Ontario Courts Tell it Like it Is
While reviewing a few Ontario family decisions recently, I noticed that the judges introduced their written reasons with a subtle and judicially-uncharacteristic lament, and in some cases, outright incredulity.
Using phrases like “a family tragedy” or “unhappy story” the judges provide a glimpse of some of the empathy and quiet frustration underlying their otherwise-impartial decisions.
For example, in Zesta Engineering Ltd. v. Cloutier, the court introduced the case this way:
This lawsuit is a case study of the risks and consequences of intertwining business, family, and marital relationships. On its face, this proceeding involves claims for breach of fiduciary duty and misappropriation of corporate assets by departing employees, coupled with counterclaims for wrongful dismissal. Beneath the surface it is the unhappy story of the impact of a marriage breakdown on a successful business enterprise, and the decade of litigation that has ensued.
In a case called VanSickle (Elms) v. VanSickle the court began its judgment this way:
This is a family tragedy. The [father’s] relationship with his two children, … is now irreparably shattered. The parties have spent money they could ill afford on four days of trial wherein the [husband] has done his utmost to convince the court that his daughter, a university student, is no longer a dependent and not entitled to any support from him. ….

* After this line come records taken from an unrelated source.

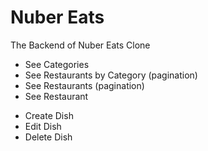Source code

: # Nuber Eats

The Backend of Nuber Eats Clone

- See Categories
- See Restaurants by Category (pagination)
- See Restaurants (pagination)
- See Restaurant

* Create Dish
* Edit Dish
* Delete Dish
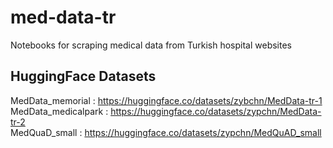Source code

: # med-data-tr
Notebooks for scraping medical data from Turkish hospital websites

## HuggingFace Datasets
MedData_memorial : https://huggingface.co/datasets/zybchn/MedData-tr-1
<br/>
MedData_medicalpark : https://huggingface.co/datasets/zypchn/MedData-tr-2
<br/>
MedQuaD_small : https://huggingface.co/datasets/zypchn/MedQuAD_small
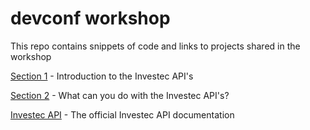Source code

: # devconf workshop

This repo contains snippets of code and links to projects shared in the workshop

[Section 1](section_1/README.md) - Introduction to the Investec API's

[Section 2](section_2/README.md) - What can you do with the Investec API's?

[Investec API](https://developer.investec.com/programmable-banking/) - The official Investec API documentation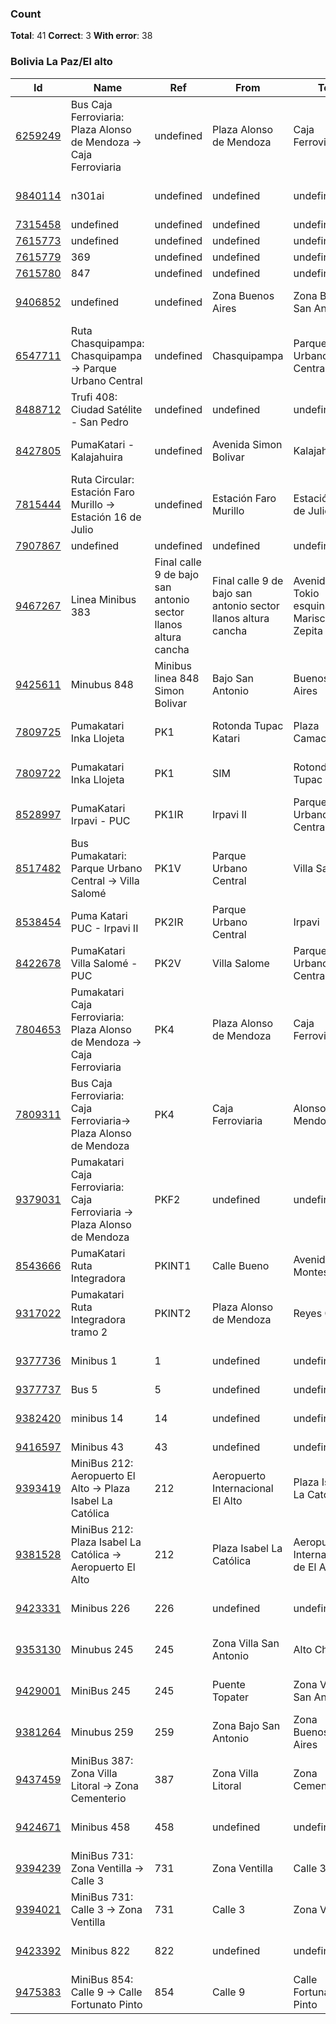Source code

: ### Count
**Total**: 41  **Correct**: 3  **With error**: 38

### Bolivia La Paz/El alto
| Id | Name | Ref | From | To | State |
| -- | ---- | --- | ---- | -- | ----- |
[6259249](https://www.openstreetmap.org/relation/6259249) | Bus Caja Ferroviaria: Plaza Alonso de Mendoza → Caja Ferroviaria | undefined | Plaza Alonso de Mendoza | Caja Ferroviaria | [streets not sequential](https://overpass-turbo.eu/?Q=//streets%20not%20sequential%0Arel(6259249);out%20geom;%0Away(546686053);out%20geom;out%20geom;%0Away(249165887);out%20geom;&R)
[9840114](https://www.openstreetmap.org/relation/9840114) | n301ai | undefined | undefined | undefined | [streets not sequential](https://overpass-turbo.eu/?Q=//streets%20not%20sequential%0Arel(9840114);out%20geom;%0Away(707413183);out%20geom;out%20geom;%0Away(444039660);out%20geom;&R)
[7315458](https://www.openstreetmap.org/relation/7315458) | undefined | undefined | undefined | undefined | ✅
[7615773](https://www.openstreetmap.org/relation/7615773) | undefined | undefined | undefined | undefined | [undefined](https://overpass-turbo.eu/?Q=//undefined%0Arel(7615773);out%20geom;&R)
[7615779](https://www.openstreetmap.org/relation/7615779) | 369 | undefined | undefined | undefined | [undefined](https://overpass-turbo.eu/?Q=//undefined%0Arel(7615779);out%20geom;&R)
[7615780](https://www.openstreetmap.org/relation/7615780) | 847 | undefined | undefined | undefined | [undefined](https://overpass-turbo.eu/?Q=//undefined%0Arel(7615780);out%20geom;&R)
[9406852](https://www.openstreetmap.org/relation/9406852) | undefined | undefined | Zona Buenos Aires | Zona Bajo San Antonio | [streets not sequential](https://overpass-turbo.eu/?Q=//streets%20not%20sequential%0Arel(9406852);out%20geom;%0Away(528573127);out%20geom;out%20geom;%0Away(677654864);out%20geom;&R)
[6547711](https://www.openstreetmap.org/relation/6547711) | Ruta Chasquipampa: Chasquipampa → Parque Urbano Central | undefined | Chasquipampa | Parque Urbano Central | [streets not sequential](https://overpass-turbo.eu/?Q=//streets%20not%20sequential%0Arel(6547711);out%20geom;%0Away(439090792);out%20geom;out%20geom;%0Away(616728009);out%20geom;&R)
[8488712](https://www.openstreetmap.org/relation/8488712) | Trufi 408: Ciudad Satélite - San Pedro | undefined | undefined | undefined | [streets not sequential](https://overpass-turbo.eu/?Q=//streets%20not%20sequential%0Arel(8488712);out%20geom;%0Away(441483574);out%20geom;out%20geom;%0Away(44218694);out%20geom;&R)
[8427805](https://www.openstreetmap.org/relation/8427805) | PumaKatari - Kalajahuira | undefined | Avenida Simon Bolivar | Kalajahuira | [streets not sequential](https://overpass-turbo.eu/?Q=//streets%20not%20sequential%0Arel(8427805);out%20geom;%0Away(438486341);out%20geom;out%20geom;%0Away(44212642);out%20geom;&R)
[7815444](https://www.openstreetmap.org/relation/7815444) | Ruta Circular: Estación Faro Murillo → Estación 16 de Julio | undefined | Estación Faro Murillo | Estación 16 de Julio | [streets not sequential](https://overpass-turbo.eu/?Q=//streets%20not%20sequential%0Arel(7815444);out%20geom;%0Away(547699668);out%20geom;out%20geom;%0Away(709065285);out%20geom;&R)
[7907867](https://www.openstreetmap.org/relation/7907867) | undefined | undefined | undefined | undefined | [undefined](https://overpass-turbo.eu/?Q=//undefined%0Arel(7907867);out%20geom;&R)
[9467267](https://www.openstreetmap.org/relation/9467267) | Linea Minibus 383 | Final calle 9 de bajo san antonio sector llanos altura cancha | Final calle 9 de bajo san antonio sector llanos altura cancha | Avenida Tokio esquina Mariscal de Zepita | [streets not sequential](https://overpass-turbo.eu/?Q=//streets%20not%20sequential%0Arel(9467267);out%20geom;%0Away(626428654);out%20geom;out%20geom;%0Away(624136195);out%20geom;&R)
[9425611](https://www.openstreetmap.org/relation/9425611) | Minubus 848 | Minibus linea 848 Simon Bolivar | Bajo San Antonio | Buenos Aires | [streets not sequential](https://overpass-turbo.eu/?Q=//streets%20not%20sequential%0Arel(9425611);out%20geom;%0Away(42910325);out%20geom;out%20geom;%0Away(42910323);out%20geom;&R)
[7809725](https://www.openstreetmap.org/relation/7809725) | Pumakatari Inka Llojeta | PK1 | Rotonda Tupac Katari | Plaza Camacho | [streets not sequential](https://overpass-turbo.eu/?Q=//streets%20not%20sequential%0Arel(7809725);out%20geom;%0Away(677436069);out%20geom;out%20geom;%0Away(441184671);out%20geom;&R)
[7809722](https://www.openstreetmap.org/relation/7809722) | Pumakatari Inka Llojeta | PK1 | SIM | Rotonda Tupac Katari | [streets not sequential](https://overpass-turbo.eu/?Q=//streets%20not%20sequential%0Arel(7809722);out%20geom;%0Away(323264241);out%20geom;out%20geom;%0Away(316477726);out%20geom;&R)
[8528997](https://www.openstreetmap.org/relation/8528997) | PumaKatari Irpavi - PUC | PK1IR | Irpavi II | Parque Urbano Central | [streets not sequential](https://overpass-turbo.eu/?Q=//streets%20not%20sequential%0Arel(8528997);out%20geom;%0Away(439090794);out%20geom;out%20geom;%0Away(704103292);out%20geom;&R)
[8517482](https://www.openstreetmap.org/relation/8517482) | Bus Pumakatari: Parque Urbano Central → Villa Salomé | PK1V | Parque Urbano Central | Villa Salomé | [streets not sequential](https://overpass-turbo.eu/?Q=//streets%20not%20sequential%0Arel(8517482);out%20geom;%0Away(457818251);out%20geom;out%20geom;%0Away(651619533);out%20geom;&R)
[8538454](https://www.openstreetmap.org/relation/8538454) | Puma Katari PUC - Irpavi II | PK2IR | Parque Urbano Central | Irpavi | [streets not sequential](https://overpass-turbo.eu/?Q=//streets%20not%20sequential%0Arel(8538454);out%20geom;%0Away(457818251);out%20geom;out%20geom;%0Away(467375495);out%20geom;&R)
[8422678](https://www.openstreetmap.org/relation/8422678) | PumaKatari Villa Salomé - PUC | PK2V | Villa Salome | Parque Urbano Central | [streets not sequential](https://overpass-turbo.eu/?Q=//streets%20not%20sequential%0Arel(8422678);out%20geom;%0Away(604987812);out%20geom;out%20geom;%0Away(436042074);out%20geom;&R)
[7804653](https://www.openstreetmap.org/relation/7804653) | Pumakatari Caja Ferroviaria: Plaza Alonso de Mendoza → Caja Ferroviaria | PK4 | Plaza Alonso de Mendoza | Caja Ferroviaria | [streets not sequential](https://overpass-turbo.eu/?Q=//streets%20not%20sequential%0Arel(7804653);out%20geom;%0Away(439978352);out%20geom;out%20geom;%0Away(546626868);out%20geom;&R)
[7809311](https://www.openstreetmap.org/relation/7809311) | Bus Caja Ferroviaria: Caja Ferroviaria→ Plaza Alonso de Mendoza | PK4 | Caja Ferroviaria | Alonso de Mendoza | ✅
[9379031](https://www.openstreetmap.org/relation/9379031) | Pumakatari Caja Ferroviaria: Caja Ferroviaria → Plaza Alonso de Mendoza | PKF2 | undefined | undefined | [streets not sequential](https://overpass-turbo.eu/?Q=//streets%20not%20sequential%0Arel(9379031);out%20geom;%0Away(546622406);out%20geom;out%20geom;%0Away(458613295);out%20geom;&R)
[8543666](https://www.openstreetmap.org/relation/8543666) | PumaKatari Ruta Integradora | PKINT1 | Calle Bueno | Avenida Montes | [streets not sequential](https://overpass-turbo.eu/?Q=//streets%20not%20sequential%0Arel(8543666);out%20geom;%0Away(457818251);out%20geom;out%20geom;%0Away(669580882);out%20geom;&R)
[9317022](https://www.openstreetmap.org/relation/9317022) | Pumakatari Ruta Integradora tramo 2 | PKINT2 | Plaza Alonso de Mendoza | Reyes Ortiz | [streets not sequential](https://overpass-turbo.eu/?Q=//streets%20not%20sequential%0Arel(9317022);out%20geom;%0Away(44349201);out%20geom;out%20geom;%0Away(675486505);out%20geom;&R)
[9377736](https://www.openstreetmap.org/relation/9377736) | Minibus 1 | 1 | undefined | undefined | [streets not sequential](https://overpass-turbo.eu/?Q=//streets%20not%20sequential%0Arel(9377736);out%20geom;%0Away(252576237);out%20geom;out%20geom;%0Away(252576241);out%20geom;&R)
[9377737](https://www.openstreetmap.org/relation/9377737) | Bus 5 | 5 | undefined | undefined | [undefined](https://overpass-turbo.eu/?Q=//undefined%0Arel(9377737);out%20geom;&R)
[9382420](https://www.openstreetmap.org/relation/9382420) | minibus 14 | 14 | undefined | undefined | [streets not sequential](https://overpass-turbo.eu/?Q=//streets%20not%20sequential%0Arel(9382420);out%20geom;%0Away(44165711);out%20geom;out%20geom;%0Away(675574025);out%20geom;&R)
[9416597](https://www.openstreetmap.org/relation/9416597) | Minibus 43 | 43 | undefined | undefined | ✅
[9393419](https://www.openstreetmap.org/relation/9393419) | MiniBus 212: Aeropuerto El Alto → Plaza Isabel La Católica | 212 | Aeropuerto Internacional El Alto | Plaza Isabel La Católica | [streets not sequential](https://overpass-turbo.eu/?Q=//streets%20not%20sequential%0Arel(9393419);out%20geom;%0Away(436014021);out%20geom;out%20geom;%0Away(436014024);out%20geom;&R)
[9381528](https://www.openstreetmap.org/relation/9381528) | MiniBus 212: Plaza Isabel La Católica → Aeropuerto El Alto | 212 | Plaza Isabel La Católica | Aeropuerto Internacional de El Alto | [streets not sequential](https://overpass-turbo.eu/?Q=//streets%20not%20sequential%0Arel(9381528);out%20geom;%0Away(35145541);out%20geom;out%20geom;%0Away(24948174);out%20geom;&R)
[9423331](https://www.openstreetmap.org/relation/9423331) | Minibus 226 | 226 | undefined | undefined | [streets not sequential](https://overpass-turbo.eu/?Q=//streets%20not%20sequential%0Arel(9423331);out%20geom;%0Away(440877306);out%20geom;out%20geom;%0Away(649264422);out%20geom;&R)
[9353130](https://www.openstreetmap.org/relation/9353130) | Minubus 245 | 245 | Zona Villa San Antonio | Alto Chijini | [streets not sequential](https://overpass-turbo.eu/?Q=//streets%20not%20sequential%0Arel(9353130);out%20geom;%0Away(675167081);out%20geom;out%20geom;%0Away(440062884);out%20geom;&R)
[9429001](https://www.openstreetmap.org/relation/9429001) | MiniBus 245 | 245 | Puente Topater | Zona Villa San Antonio | [streets not sequential](https://overpass-turbo.eu/?Q=//streets%20not%20sequential%0Arel(9429001);out%20geom;%0Away(528573127);out%20geom;out%20geom;%0Away(677654864);out%20geom;&R)
[9381264](https://www.openstreetmap.org/relation/9381264) | Minubus 259 | 259 | Zona Bajo San Antonio | Zona Buenos Aires | [streets not sequential](https://overpass-turbo.eu/?Q=//streets%20not%20sequential%0Arel(9381264);out%20geom;%0Away(44411423);out%20geom;out%20geom;%0Away(44165736);out%20geom;&R)
[9437459](https://www.openstreetmap.org/relation/9437459) | MiniBus 387: Zona Villa Litoral → Zona Cementerio | 387 | Zona Villa Litoral | Zona Cementerio | [streets not sequential](https://overpass-turbo.eu/?Q=//streets%20not%20sequential%0Arel(9437459);out%20geom;%0Away(29410773);out%20geom;out%20geom;%0Away(672856445);out%20geom;&R)
[9424671](https://www.openstreetmap.org/relation/9424671) | Minibus 458 | 458 | undefined | undefined | [streets not sequential](https://overpass-turbo.eu/?Q=//streets%20not%20sequential%0Arel(9424671);out%20geom;%0Away(442301433);out%20geom;out%20geom;%0Away(297125036);out%20geom;&R)
[9394239](https://www.openstreetmap.org/relation/9394239) | MiniBus 731: Zona Ventilla → Calle 3 | 731 | Zona Ventilla | Calle 3 | [streets not sequential](https://overpass-turbo.eu/?Q=//streets%20not%20sequential%0Arel(9394239);out%20geom;%0Away(676580769);out%20geom;out%20geom;%0Away(444039660);out%20geom;&R)
[9394021](https://www.openstreetmap.org/relation/9394021) | MiniBus 731: Calle 3 → Zona Ventilla | 731 | Calle 3 | Zona Ventilla | [streets not sequential](https://overpass-turbo.eu/?Q=//streets%20not%20sequential%0Arel(9394021);out%20geom;%0Away(369403470);out%20geom;out%20geom;%0Away(252576211);out%20geom;&R)
[9423392](https://www.openstreetmap.org/relation/9423392) | Minibus 822 | 822 | undefined | undefined | [streets not sequential](https://overpass-turbo.eu/?Q=//streets%20not%20sequential%0Arel(9423392);out%20geom;%0Away(441015607);out%20geom;out%20geom;%0Away(29410779);out%20geom;&R)
[9475383](https://www.openstreetmap.org/relation/9475383) | MiniBus 854: Calle 9 → Calle Fortunato Pinto | 854 | Calle 9 | Calle Fortunato Pinto | [streets not sequential](https://overpass-turbo.eu/?Q=//streets%20not%20sequential%0Arel(9475383);out%20geom;%0Away(683024657);out%20geom;out%20geom;%0Away(675486503);out%20geom;&R)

And from Justice Quinn (who can often be relied on for a little editorializing in his judgments, see my previous Blogs, there is the less-moderate introduction to the decision in Szakacs v. Clarke, where he pointedly tells it like it is:
For best courtroom adaptation of a work of fiction, the award goes to the applicant, Clarissa Olenka Szakacs, who shamelessly feigned what she thought was necessary to convince the court to circumscribe access by the respondent to their almost-six-year-old daughter.
One could sit in Family Court for many years and not encounter such a callously conniving and mendaciously manipulative litigant. …
At several points throughout the trial, Ms. Szakacs emphasized that she was a Christian who practiced Christian values. There must be some key pages missing from her copy of the Bible.
Finally, in a judgment from only a few months ago called De Cruz-Lee v. Lee, the exasperated yet still-mindful judge said:
1 This case is a classic illustration of the difficulty of obtaining justice when a trial is conducted by a party or parties who are self-represented. Ms. Angela De Cruz-Lee (“Ms. De Cruz-Lee”) was self-represented and conducted the trial by herself. It is said that a person who represents himself has a fool for a client. That saying should add something about how self-representation is about the most expensive trial lawyer you can pay for. … [T]his trial originally was scheduled for one to four days and was set … to settle two issues. On November 17, 2014 a further pre-trial was held. The issues were down to ownership of the home estimated to be a one to two day trial. The trial in fact went on for nine days. The dispute was over an approximate $53,000 held in trust. Regrettably, the costs of this trial will consume most if not all of that amount. I note that Superior Court trials in Family Court are governed by a variety of rules. These rules are designed to ensure trials are expeditiously run at some cost efficient level. At this trial, those rules meant nothing. …
In writing this judgment, I have cautioned myself, that in the end, Ms. De Cruz-Lee was poorly represented and I am going to have to make allowance for that fact in making my decision.
Judges are only human. Such sentiments are no real surprise in light of the parade of difficult, doubtless heart-wrenching family disputes that come before them daily – some of which should never have been aired in a Canadian courtroom at all.